A lot of people can cook. It doesn’t take much skill to make a grilled cheese sandwich. Takes less to boil an egg. I’m sure everyone reading this has flipped a burger or two.

However, it takes a LOT more experience and culinary competence to actually become a chef. Becoming a top chef, or one that garners a Michelin Star requires even more prowess.

In order to reach the top of the food chain (yes, the pun was intended), one must exhibit sustained excellence.

How exclusive is a coveted Michelin Star, well in ALL of New York City, one of the biggest cities in the world, there are only 73 restaurants who have received the prestigious designation for 2015. That’s not a misprint. There are over 24,000 eating establishments in New York and just 73 have reached the summit.

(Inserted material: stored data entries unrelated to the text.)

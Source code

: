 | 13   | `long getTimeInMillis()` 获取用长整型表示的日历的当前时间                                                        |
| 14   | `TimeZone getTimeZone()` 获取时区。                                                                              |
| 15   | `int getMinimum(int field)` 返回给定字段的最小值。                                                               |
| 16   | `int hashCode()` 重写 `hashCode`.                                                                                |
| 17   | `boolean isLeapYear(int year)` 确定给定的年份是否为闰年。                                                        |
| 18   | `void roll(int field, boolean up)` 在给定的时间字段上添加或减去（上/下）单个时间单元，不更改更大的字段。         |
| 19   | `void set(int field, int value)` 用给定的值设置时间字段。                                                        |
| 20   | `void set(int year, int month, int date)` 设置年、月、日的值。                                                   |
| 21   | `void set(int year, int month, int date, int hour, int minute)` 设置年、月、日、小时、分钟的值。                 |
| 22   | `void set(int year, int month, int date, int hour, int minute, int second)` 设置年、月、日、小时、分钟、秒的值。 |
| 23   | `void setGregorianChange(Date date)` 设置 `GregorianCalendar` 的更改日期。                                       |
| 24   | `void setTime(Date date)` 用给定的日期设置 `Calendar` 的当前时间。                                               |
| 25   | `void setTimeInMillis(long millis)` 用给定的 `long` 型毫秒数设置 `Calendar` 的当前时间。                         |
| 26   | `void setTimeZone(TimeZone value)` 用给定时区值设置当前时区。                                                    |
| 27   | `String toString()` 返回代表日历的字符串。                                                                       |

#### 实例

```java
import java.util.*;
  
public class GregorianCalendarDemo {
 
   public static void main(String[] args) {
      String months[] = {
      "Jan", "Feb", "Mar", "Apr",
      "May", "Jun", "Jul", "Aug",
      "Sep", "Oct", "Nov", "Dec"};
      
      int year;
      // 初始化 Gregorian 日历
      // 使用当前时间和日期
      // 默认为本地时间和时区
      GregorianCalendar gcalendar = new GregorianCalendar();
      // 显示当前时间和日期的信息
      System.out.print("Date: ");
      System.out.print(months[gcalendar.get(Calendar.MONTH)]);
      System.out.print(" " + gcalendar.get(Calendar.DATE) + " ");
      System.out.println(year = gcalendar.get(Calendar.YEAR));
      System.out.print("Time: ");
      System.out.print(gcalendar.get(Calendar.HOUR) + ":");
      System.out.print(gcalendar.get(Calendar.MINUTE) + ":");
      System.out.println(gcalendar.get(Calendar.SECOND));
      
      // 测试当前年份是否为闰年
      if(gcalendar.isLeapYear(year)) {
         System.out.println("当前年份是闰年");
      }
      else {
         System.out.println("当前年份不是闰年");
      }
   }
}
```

In order to be considered the best you have to prove it…day in and day out. It’s not good enough to just be open. It’s not good enough to be ordinary. We see it on “Hell’s Kitchen” in every episode. Just because you can cook in some restaurant, doesn’t mean you have what it takes to make it to the top.

Cooking on hell's Kitchen is like social media

Reminds me a lot of what’s going on these days in social media. You can’t click a link without being on the website or profile of someone who is a “social media expert”. Twitter and Facebook and the rest of the interwebs appears riddled with social media gurus and their content.

Like the other 23,927 restaurants in New York City, there’s nothing special about being a social media marketer. Am I souring on social media? Yup!

Posting a Facebook update or Tweet is like flipping a burger. It’s real baseline stuff. Yet many businesses, brands and agencies leave their social management to the equivalent of counter staff employees at Burger World.

In order to be considered “Michelin quality” shouldn’t you be required to show some form of sustained excellence in your craft? Why are brands and businesses hiring and retaining low quality practitioners.

Why would you hire people who haven’t exhibited any real success at cooking up a great social dish? I know a lot of brands that are paying for Michelin quality meals and getting frozen burgers thinking they’re getting Filet Mignon.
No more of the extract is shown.